Résumé de la décision
M. B... et Mme D... ont formé un recours devant la cour administrative, demandant l'annulation d'un jugement du tribunal administratif de Nantes et la délivrance d'un visa de long séjour pour M. B..., prétendant qu'il est l'enfant de Mme D..., qui est un ressortissant étranger bénéficiant du statut de réfugié. Le tribunal a rejeté leur demande en considérant que les documents fournis ne prouvaient pas de manière satisfaisante le lien de filiation. La cour a confirmé cette décision en statuant que la commission de recours contre les décisions de refus de visa n'avait pas commis d'erreur d'appréciation.
Arguments pertinents
La cour a rejeté les arguments des requérants, soutenant qu'ils n'avaient pas établi de manière convaincante le lien de filiation. La cour a cité que, selon le Code de l'entrée et du séjour des étrangers et du droit d'asile, il incombe à la commission d'apprécier la sincérité des documents présentés. De plus, elle a noté que le jugement supplétif présenté ne suffisait pas, sans production d'autres documents corroborants, pour établir le lien de filiation, en affirmant que « ce seul jugement ne permet pas d'établir le lien de filiation entre Mme D... et M. B... ».
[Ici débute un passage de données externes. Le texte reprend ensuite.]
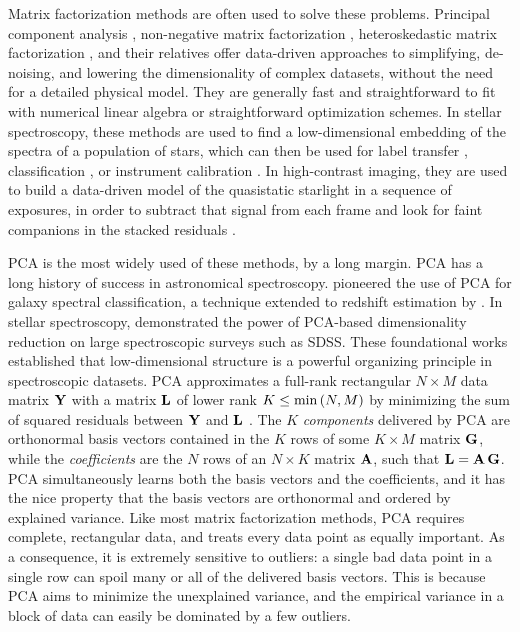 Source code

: \documentclass[onecolumn,floatfix,linenumbers,trackchanges]{aastex631}
\begin{document}
Matrix factorization methods are often used to solve these problems. Principal component analysis \citep[PCA;][]{pearson1901, hotelling1933}, non-negative matrix factorization \citep{lee1999}, heteroskedastic matrix factorization \citep{tsalmantza2012}, and their relatives offer data-driven approaches to simplifying, de-noising, and lowering the dimensionality of complex datasets, without the need for a detailed physical model.
They are generally fast and straightforward to fit with numerical linear algebra or straightforward optimization schemes.
In stellar spectroscopy, these methods are used to find a low-dimensional embedding of the spectra of a population of stars, which can then be used for label transfer \citep{ness2015,casey2016}, classification \citep{refiorentin2007}, or instrument calibration \citep{zhao2021,casey2026}.
In high-contrast imaging, they are used to build a data-driven model of the quasistatic starlight in a sequence of exposures, in order to subtract that signal from each frame and look for faint companions in the stacked residuals \citep{soummer2012, amara2012, fergus2014}.

PCA is the most widely used of these methods, by a long margin. PCA has a long history of success in astronomical spectroscopy. \citet{connolly1995} pioneered the use of PCA for galaxy spectral classification, a technique extended to redshift estimation by \citet{connolly1999}. In stellar spectroscopy, \citet{yip2004} demonstrated the power of PCA-based dimensionality reduction on large spectroscopic surveys such as SDSS. These foundational works established that low-dimensional structure is a powerful organizing principle in spectroscopic datasets. PCA approximates a full-rank rectangular $N \times M$ data matrix ${\bf Y}$ with a matrix ${\bf L}$ of lower rank $K \le {\rm min} \, (N, M)$ by minimizing the sum of squared residuals between ${\bf Y}$ and ${\bf L}$ \citep{eckart1936}.
The $K$ \emph{components} delivered by PCA are orthonormal basis vectors contained in the $K$ rows of some $K \times M$ matrix ${\bf G}$, while the \emph{coefficients} are the $N$ rows of an $N \times K$ matrix ${\bf A}$, such that ${\bf L} = {\bf A}\,{\bf G}$.
PCA simultaneously learns both the basis vectors and the coefficients, and it has the nice property that the basis vectors are orthonormal and ordered by explained variance. Like most matrix factorization methods, PCA requires complete, rectangular data, and treats every data point as equally important. As a consequence, it is extremely sensitive to outliers: a single bad data point in a single row can spoil many or all of the delivered basis vectors.
This is because PCA aims to minimize the unexplained variance, and the empirical variance in a block of data can easily be dominated by a few outliers.
\end{document}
Interprétations et citations légales
La décision s'appuie sur plusieurs textes de loi :
1. Code de l'entrée et du séjour des étrangers et du droit d'asile - Article L. 111-6 : Cet article précise que la vérification des actes d'état civil étrangers doit suivre les dispositions de l'article 47 du code civil. Il est ainsi statué que la sincérité des documents soumis est soumise au pouvoir d'appréciation de la commission de recours.
Citation : « La vérification de tout acte d'état civil étranger est effectuée dans les conditions définies par l'article 47 du code civil. »
2. Code civil - Article 47 : Ce texte stipule que les actes de l'état civil réalisés à l'étranger font foi tant qu'ils ne sont pas contestés par des preuves contraires. Cela donne une certaine présomption en faveur des actes produits mais laisse une marge d'appréciation pour les autorités.
Citation : « Tout acte de l'état civil des Français et des étrangers fait en pays étranger et rédigé dans les formes usitées dans ce pays fait foi, sauf si d'autres actes ou pièces établissent, le cas échéant après toutes vérifications utiles, que cet acte est irrégulier, falsifié ou que les faits qui y sont déclarés ne correspondent pas à la réalité. »
Ces dispositions légales montrent que bien qu'un acte d'état civil étranger soit présumé valable, il revient aux autorités d'évaluer la véracité des liens familiaux lorsqu'il existe des doutes sur les documents fournis. La cour a donc validé la décision de la commission de recours en considérant que les éléments fournis par M. B... et Mme D... n'étaient pas suffisants pour établir le lien de filiation revendiqué.